The edit distance between two strings is defined as the minimum number of insertions, deletions, or substitutions of symbols needed to transform one string into another. Thus CAT requires three substitutions to become ATE, but it can also be done by one insertion and one deletion: pop the C to make AT and then append E to make ATE. Thus the edit distance between these two words is 2. The problem of computing the edit distance occurs in so many fields of science that it is hard to figure out who invented what first. The case of strings of length $latex {N}&fg=000000$ is easily seen to be computable in time quadratic, $latex {O(N^{2})}&fg=000000$, by a dynamic programming algorithm that builds up edit distances between initial substrings.

Chak-Kuen Wong and Ashok Chandra proved this is optimal in the restricted model where one can only compare characters to each other. There are algorithms that beat quadratic by logarithmic factors---they essentially treat blocks of characters as one. But it remain open after much research whether there is an algorithm that runs in $latex {n^{1.999998}}&fg=000000$, for example.

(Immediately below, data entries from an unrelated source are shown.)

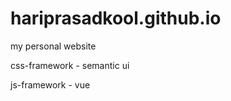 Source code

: # hariprasadkool.github.io
my personal website



      













 css-framework - semantic ui


 js-framework - vue
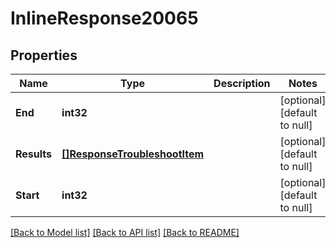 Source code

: # InlineResponse20065

## Properties
Name | Type | Description | Notes
------------ | ------------- | ------------- | -------------
**End** | **int32** |  | [optional] [default to null]
**Results** | [**[]ResponseTroubleshootItem**](response_troubleshoot_item.md) |  | [optional] [default to null]
**Start** | **int32** |  | [optional] [default to null]

[[Back to Model list]](../README.md#documentation-for-models) [[Back to API list]](../README.md#documentation-for-api-endpoints) [[Back to README]](../README.md)

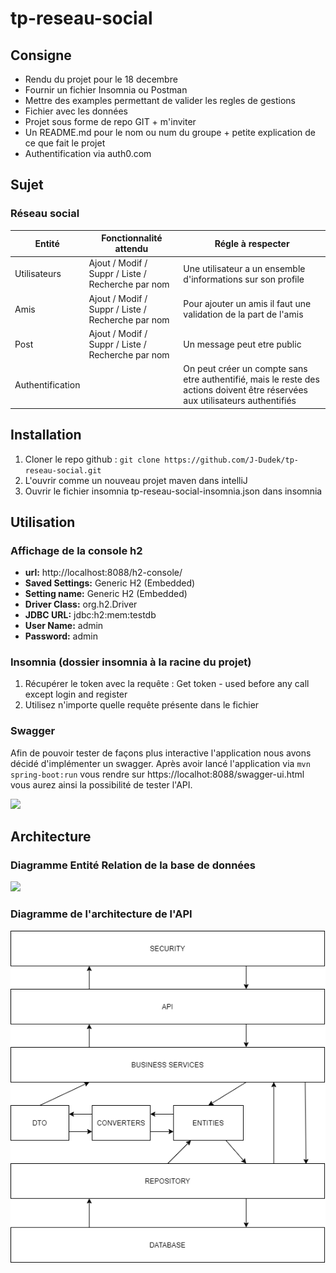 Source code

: # tp-reseau-social
## Consigne

* Rendu du projet pour le 18 decembre
* Fournir un fichier Insomnia ou Postman
* Mettre des examples permettant de valider les regles de gestions
* Fichier avec les données
* Projet sous forme de repo GIT + m'inviter 
* Un README.md pour le nom ou num du groupe + petite explication de ce que fait le projet
* Authentification via auth0.com

## Sujet
### Réseau social

| Entité       | Fonctionnalité attendu | Régle à respecter |
| ------------ | ---------------------- | ----------------- |
|     Utilisateurs         |  Ajout / Modif / Suppr / Liste / Recherche par nom                      | Une utilisateur a un ensemble d'informations sur son profile                  |
|     Amis         |     Ajout / Modif / Suppr / Liste / Recherche par nom                   |     Pour ajouter un amis il faut une validation de la part de l'amis              |
|         Post     |               Ajout / Modif / Suppr / Liste / Recherche par nom         |   Un message peut etre public                |
| Authentification |             |On peut créer un compte sans etre authentifié, mais le reste des actions doivent être réservées aux utilisateurs authentifiés          |


## Installation 

1. Cloner le repo github : `git clone https://github.com/J-Dudek/tp-reseau-social.git`
2. L'ouvrir comme un nouveau projet maven dans intelliJ
3. Ouvrir le fichier insomnia tp-reseau-social-insomnia.json dans insomnia

## Utilisation
### Affichage de la console h2
- **url:** http://localhost:8088/h2-console/
- **Saved Settings:** Generic H2 (Embedded)
- **Setting name:** Generic H2 (Embedded)
- **Driver Class:** org.h2.Driver
- **JDBC URL:** jdbc:h2:mem:testdb
- **User Name:** admin
- **Password:** admin

### Insomnia (dossier insomnia à la racine du projet)
1. Récupérer le token avec la requête : Get token - used before any call except login and register
2. Utilisez n'importe quelle requête présente dans le fichier
### Swagger
Afin de pouvoir tester de façons plus interactive l'application nous avons décidé d'implémenter un swagger.
Après avoir lancé l'application via `mvn spring-boot:run` vous rendre sur https://localhot:8088/swagger-ui.html vous aurez ainsi la possibilité de tester l'API.

![](https://github.com/digeridooLeSage/stockage/blob/main/demo%20projet%20social/demo%20authenth%20full.gif)

## Architecture
### Diagramme Entité Relation de la base de données
[![](https://mermaid.ink/img/eyJjb2RlIjoiZXJEaWFncmFtXG4gICAgICAgICAgVVNFUiB8fC0tb3sgUE9TVCA6IFdSSVRFXG4gICAgICAgICAgVVNFUiB9by0tb3sgVVNFUiA6IEZSSUVORFNISVBcbiAgICAgICAgICBVU0VSIH1vLS1veyBVU0VSIDogSU5WSVRBVElPTlxuICAgICAgICAgICAgIiwibWVybWFpZCI6e30sInVwZGF0ZUVkaXRvciI6ZmFsc2V9)](https://mermaid-js.github.io/mermaid-live-editor/#/edit/eyJjb2RlIjoiZXJEaWFncmFtXG4gICAgICAgICAgVVNFUiB8fC0tb3sgUE9TVCA6IFdSSVRFXG4gICAgICAgICAgVVNFUiB9by0tb3sgVVNFUiA6IEZSSUVORFNISVBcbiAgICAgICAgICBVU0VSIH1vLS1veyBVU0VSIDogSU5WSVRBVElPTlxuICAgICAgICAgICAgIiwibWVybWFpZCI6e30sInVwZGF0ZUVkaXRvciI6ZmFsc2V9)

### Diagramme de l'architecture de l'API
![](https://github.com/J-Dudek/tp-reseau-social/blob/main/documentation/api_architecture.png)
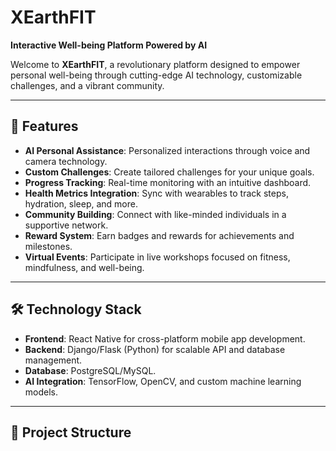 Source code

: # XEarthFIT  
**Interactive Well-being Platform Powered by AI**  

Welcome to **XEarthFIT**, a revolutionary platform designed to empower personal well-being through cutting-edge AI technology, customizable challenges, and a vibrant community.  

---

## 🚀 **Features**
- **AI Personal Assistance**: Personalized interactions through voice and camera technology.  
- **Custom Challenges**: Create tailored challenges for your unique goals.  
- **Progress Tracking**: Real-time monitoring with an intuitive dashboard.  
- **Health Metrics Integration**: Sync with wearables to track steps, hydration, sleep, and more.  
- **Community Building**: Connect with like-minded individuals in a supportive network.  
- **Reward System**: Earn badges and rewards for achievements and milestones.  
- **Virtual Events**: Participate in live workshops focused on fitness, mindfulness, and well-being.  

---

## 🛠️ **Technology Stack**
- **Frontend**: React Native for cross-platform mobile app development.  
- **Backend**: Django/Flask (Python) for scalable API and database management.  
- **Database**: PostgreSQL/MySQL.  
- **AI Integration**: TensorFlow, OpenCV, and custom machine learning models.  

---

## 📂 **Project Structure**
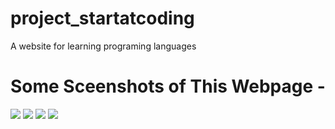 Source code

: # project_startatcoding
A website for learning programing languages 


# Some Sceenshots of This Webpage -

![](https://github.com/robertcjoshy/project_startatcoding/blob/main/screenshots/mainpage.png)
![](https://github.com/robertcjoshy/project_startatcoding/blob/main/screenshots/mainpage1.png)
![](https://github.com/robertcjoshy/project_startatcoding/blob/main/screenshots/secondpage.png)
![](https://github.com/robertcjoshy/project_startatcoding/blob/main/screenshots/secondpage1.png)
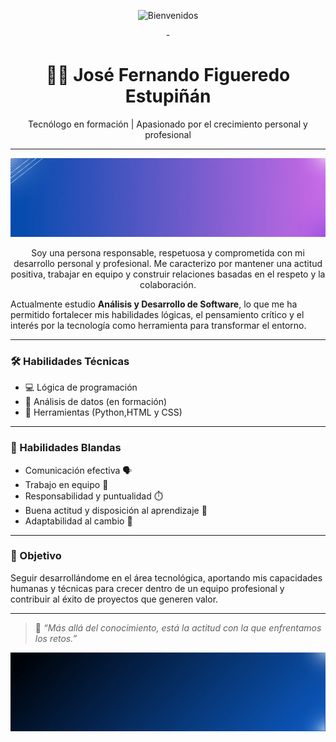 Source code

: <p align="center">
<img src=https://github.com/figueredoestupinan2025/figueredoestupinan2025/blob/main/header.gif?raw=true alt="Bienvenidos"/>
  
<p align="center">
- <h1 align="center">👨‍💻 José Fernando Figueredo Estupiñán</h1>
<p align="center">Tecnólogo en formación | Apasionado por el crecimiento personal y profesional</p>

---
<p align="center">
<img src=https://github.com/figueredoestupinan2025/figueredoestupinan2025/blob/main/forme.gif?raw=true alt="sobre mi"/>
<p align="center">
Soy una persona responsable, respetuosa y comprometida con mi desarrollo personal y profesional. Me caracterizo por mantener una actitud positiva, trabajar en equipo y construir relaciones basadas en el respeto y la colaboración.

Actualmente estudio **Análisis y Desarrollo de Software**, lo que me ha permitido fortalecer mis habilidades lógicas, el pensamiento crítico y el interés por la tecnología como herramienta para transformar el entorno.

---

### 🛠️ Habilidades Técnicas

- 💻 Lógica de programación
- 🧠 Análisis de datos (en formación)
- 📄 Herramientas (Python,HTML y CSS)

---

### 🤝 Habilidades Blandas

- Comunicación efectiva 🗣️  
- Trabajo en equipo 🤝  
- Responsabilidad y puntualidad ⏱️  
- Buena actitud y disposición al aprendizaje 💪  
- Adaptabilidad al cambio 🔄

---

### 🎯 Objetivo

Seguir desarrollándome en el área tecnológica, aportando mis capacidades humanas y técnicas para crecer dentro de un equipo profesional y contribuir al éxito de proyectos que generen valor.

---

> 📍 *“Más allá del conocimiento, está la actitud con la que enfrentamos los retos.”*


</p>
<p align="center">
<img src=https://github.com/figueredoestupinan2025/figueredoestupinan2025/blob/main/fin.gif?raw=true alt="contact"/>

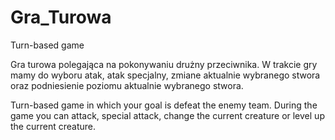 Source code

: # Gra_Turowa
Turn-based game

Gra turowa polegająca na pokonywaniu drużny przeciwnika. W trakcie gry mamy do wyboru atak, atak specjalny,
zmiane aktualnie wybranego stwora oraz podniesienie poziomu aktualnie wybranego stwora.

Turn-based game in which your goal is defeat the enemy team. During the game you can attack, special attack,
change the current creature or level up the current creature.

The SAT problem is the usual question of testing Boolean clauses to see if they can all be satisfied at the same time by the same assignment to the Boolean variable.

The Connection

Backurs and Indyk prove that if there exists $latex {\delta > 0}&fg=000000$ such that edit distance can be decided in time $latex {O(N^{2 - \delta})}&fg=000000$, then there exists $latex {\epsilon > 0}&fg=000000$ such that $latex {\mathsf{CNF}\text{-}\mathsf{SAT}}&fg=000000$ for formulas with $latex {n}&fg=000000$ variables and $latex {m}&fg=000000$ clauses can be solved in time $latex {m^{O(1)}2^{(1-\epsilon)}n}&fg=000000$. They build on a connection to SETH showed ten years ago by Ryan Williams in part of a wider-ranging paper.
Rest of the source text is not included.